The challenger for state Senate District 8 is asking voters to send her to Denver to use the bipartisan skills she's honed in her marriage to local GOPer Del Bush to be an independent voice for the interests of the Western Slope.
It could be a tough task at the Colorado Statehouse, where lawmakers last year let several pieces of legislation die on the table due to an 11th-hour party-line gridlock over the controversial measure that would have granted same sex couples the right to obtain civil unions.
"There were bills that died that were important to the Western Slope," Tracy said. "The whole thing I just found so offensive. I work across the partisan divide at home ... and I think I do have the ability to see issues from a variety of different viewpoints."

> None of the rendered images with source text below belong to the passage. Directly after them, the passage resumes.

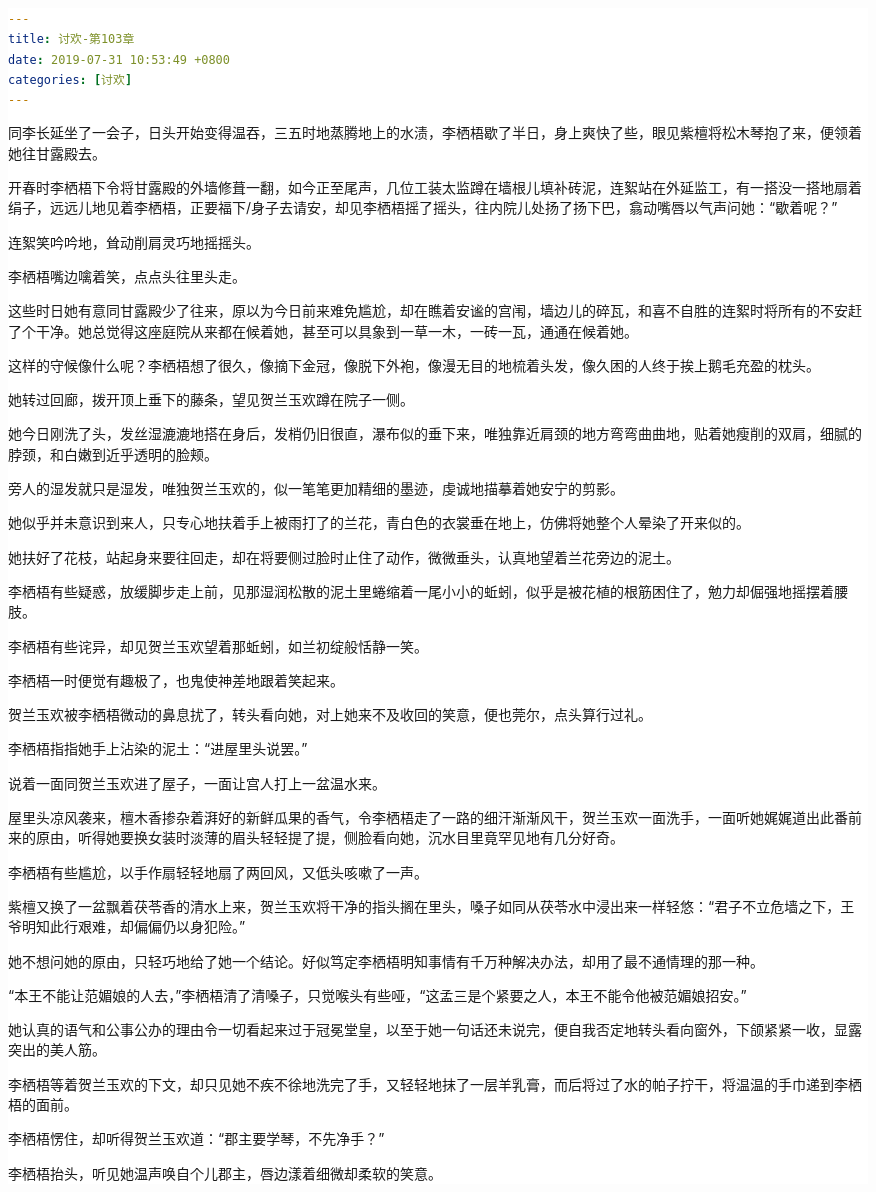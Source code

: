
 ```yaml
---
title: 讨欢-第103章
date: 2019-07-31 10:53:49 +0800
categories: [讨欢]
---
```


同李长延坐了一会子，日头开始变得温吞，三五时地蒸腾地上的水渍，李栖梧歇了半日，身上爽快了些，眼见紫檀将松木琴抱了来，便领着她往甘露殿去。

开春时李栖梧下令将甘露殿的外墙修葺一翻，如今正至尾声，几位工装太监蹲在墙根儿填补砖泥，连絮站在外延监工，有一搭没一搭地扇着绢子，远远儿地见着李栖梧，正要福下/身子去请安，却见李栖梧摇了摇头，往内院儿处扬了扬下巴，翕动嘴唇以气声问她：“歇着呢？”

连絮笑吟吟地，耸动削肩灵巧地摇摇头。

李栖梧嘴边噙着笑，点点头往里头走。

这些时日她有意同甘露殿少了往来，原以为今日前来难免尴尬，却在瞧着安谧的宫闱，墙边儿的碎瓦，和喜不自胜的连絮时将所有的不安赶了个干净。她总觉得这座庭院从来都在候着她，甚至可以具象到一草一木，一砖一瓦，通通在候着她。

这样的守候像什么呢？李栖梧想了很久，像摘下金冠，像脱下外袍，像漫无目的地梳着头发，像久困的人终于挨上鹅毛充盈的枕头。

她转过回廊，拨开顶上垂下的藤条，望见贺兰玉欢蹲在院子一侧。

她今日刚洗了头，发丝湿漉漉地搭在身后，发梢仍旧很直，瀑布似的垂下来，唯独靠近肩颈的地方弯弯曲曲地，贴着她瘦削的双肩，细腻的脖颈，和白嫩到近乎透明的脸颊。

旁人的湿发就只是湿发，唯独贺兰玉欢的，似一笔笔更加精细的墨迹，虔诚地描摹着她安宁的剪影。

她似乎并未意识到来人，只专心地扶着手上被雨打了的兰花，青白色的衣裳垂在地上，仿佛将她整个人晕染了开来似的。

她扶好了花枝，站起身来要往回走，却在将要侧过脸时止住了动作，微微垂头，认真地望着兰花旁边的泥土。

李栖梧有些疑惑，放缓脚步走上前，见那湿润松散的泥土里蜷缩着一尾小小的蚯蚓，似乎是被花植的根筋困住了，勉力却倔强地摇摆着腰肢。

李栖梧有些诧异，却见贺兰玉欢望着那蚯蚓，如兰初绽般恬静一笑。

李栖梧一时便觉有趣极了，也鬼使神差地跟着笑起来。

贺兰玉欢被李栖梧微动的鼻息扰了，转头看向她，对上她来不及收回的笑意，便也莞尔，点头算行过礼。

李栖梧指指她手上沾染的泥土：“进屋里头说罢。”

说着一面同贺兰玉欢进了屋子，一面让宫人打上一盆温水来。

屋里头凉风袭来，檀木香掺杂着湃好的新鲜瓜果的香气，令李栖梧走了一路的细汗渐渐风干，贺兰玉欢一面洗手，一面听她娓娓道出此番前来的原由，听得她要换女装时淡薄的眉头轻轻提了提，侧脸看向她，沉水目里竟罕见地有几分好奇。

李栖梧有些尴尬，以手作扇轻轻地扇了两回风，又低头咳嗽了一声。

紫檀又换了一盆飘着茯苓香的清水上来，贺兰玉欢将干净的指头搁在里头，嗓子如同从茯苓水中浸出来一样轻悠：“君子不立危墙之下，王爷明知此行艰难，却偏偏仍以身犯险。”

她不想问她的原由，只轻巧地给了她一个结论。好似笃定李栖梧明知事情有千万种解决办法，却用了最不通情理的那一种。

“本王不能让范媚娘的人去，”李栖梧清了清嗓子，只觉喉头有些哑，“这孟三是个紧要之人，本王不能令他被范媚娘招安。”

她认真的语气和公事公办的理由令一切看起来过于冠冕堂皇，以至于她一句话还未说完，便自我否定地转头看向窗外，下颌紧紧一收，显露突出的美人筋。

李栖梧等着贺兰玉欢的下文，却只见她不疾不徐地洗完了手，又轻轻地抹了一层羊乳膏，而后将过了水的帕子拧干，将温温的手巾递到李栖梧的面前。

李栖梧愣住，却听得贺兰玉欢道：“郡主要学琴，不先净手？”

李栖梧抬头，听见她温声唤自个儿郡主，唇边漾着细微却柔软的笑意。
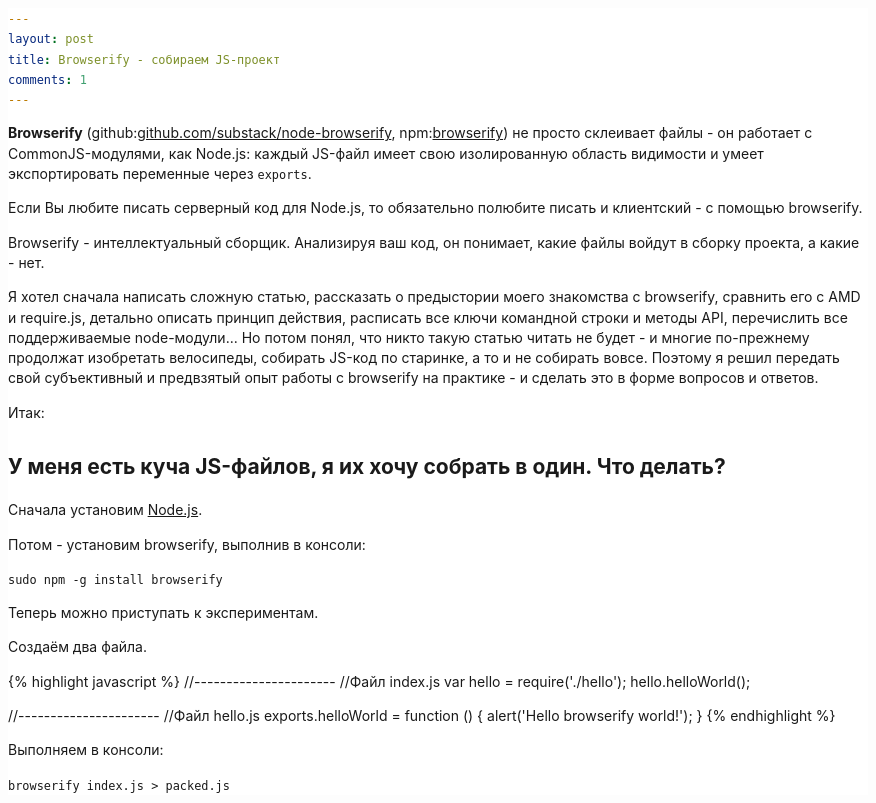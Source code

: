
 ```yaml
---
layout: post
title: Browserify - cобираем JS-проект
comments: 1
---
```


**Browserify** (github:[github.com/substack/node-browserify](https://github.com/substack/node-browserify/), npm:[browserify](https://npmjs.org/package/browserify)) не просто склеивает файлы - он работает с CommonJS-модулями, как Node.js: каждый JS-файл имеет свою изолированную область видимости и умеет экспортировать переменные через `exports`.

Если Вы любите писать серверный код для Node.js, то обязательно полюбите писать и клиентский - с помощью browserify.

Browserify - интеллектуальный сборщик. Анализируя ваш код, он понимает, какие файлы войдут в сборку проекта, а какие - нет.

Я хотел сначала написать сложную статью, рассказать о предыстории моего знакомства с browserify, сравнить его с AMD и require.js, детально описать принцип действия, расписать все ключи командной строки и методы API, перечислить все поддерживаемые node-модули... Но потом понял, что никто такую статью читать не будет - и многие по-прежнему продолжат изобретать велосипеды, собирать JS-код по старинке, а то и не собирать вовсе. Поэтому я решил передать свой субъективный и предвзятый опыт работы с browserify на практике - и сделать это в форме вопросов и ответов.

Итак:

## У меня есть куча JS-файлов, я их хочу собрать в один. Что делать?

Сначала установим [Node.js](http://nodejs.org/download/).

Потом - установим browserify, выполнив в консоли:

	sudo npm -g install browserify

Теперь можно приступать к экспериментам.

Создаём два файла.

{% highlight javascript %}
//----------------------
//Файл index.js
var hello = require('./hello');
hello.helloWorld();

//----------------------
//Файл hello.js
exports.helloWorld = function () {
	alert('Hello browserify world!');
}
{% endhighlight %}

Выполняем в консоли:

	browserify index.js > packed.js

Tracy is challenging Rep. Randy Baumgardner, who is coming off a stint in the state House of Representatives, for the Senate District 8 seat representing the diverse counties of northwest Colorado.
It may not be an easy win for a Democrat, but this isn't Tracy's first rodeo and she's no stranger to tough campaigns.
She ran unsuccessfully for the heavily Republican state House District 60 in 2002 and 2004. Earlier this year, she decided to make another bid for elected office in Senate District 8. When moderate incumbent Jean White lost her primary to Baumgardner in June, the Democratic Party took notice of the race.
"I got a call from the party that evening saying, 'OK, we're targeting this race," Tracy said. "I know they wouldn't target it if they didn't view it as winnable."
Still, she concedes, it's not going to be an easy win. Baumgardner, having served four years as a state representative for many of the counties in the district, is already well-known in the area.
Like most candidates who've spent any amount of time listening to voters, Tracy says jobs and the economy will be her top priority if she is elected. She advocates increasing small businesses' access to capital and expanding broadband Internet across the northwestern parts of the state.
She's also calling for Coloradans to find a real solution to what she calls the "erosion" of the state budget.
"So much of what needs to happen relates to this very large issue about constitutional constraints on revenue and the gradual shrinking of the state budget in terms of buying power," Tracy said. "We have to fix these constraints."
Tracy was born in the Bronx, but grew up in Missouri after her parents' divorce when she was 9 years old.
In 1965, she moved to Colorado to attend the University of Colorado. She earned her bachelor's degree in German/English literature in 1969 before marrying her first husband and starting a family.
She remained in Boulder as a stay-at-home mom until the late 1970s when her husband's work took him south to Canon City. There, Tracy became involved with an environmental action group called Colorado Citizens Against Toxic Waste, which was fighting to deal with issues surrounding local groundwater and soil contamination from a nearby uranium mill.
She eventually got a master's of public administration in environmental management from CU's Colorado Springs campus and, after a brief stint as a reporter for a Fremont County newspaper, was elected to a seat on the Canon City Council.
Of her time in elected office - 1983 to 1992 - Tracy says there aren't any particular projects that stand out as proud points for her, but rather, "that overall common sense, problem-solving approach to government."
"I was one of those idealists that wanted to make government work," Tracy said. "I guess I still am."
She took a job with the Colorado Department of Social Services in the early 1990s and later moved on to become a child welfare analyst with the Colorado Department of Human Services.
Tracy made her first bid for state office in 2002 after retiring. She moved to Breckenridge eight years ago just before marrying her second husband, Bush.
"I've lived in rural Colorado for 35 years and I love it," Tracy said. "I think we all love where we live and we want to stay in these communities. We value our quality of life."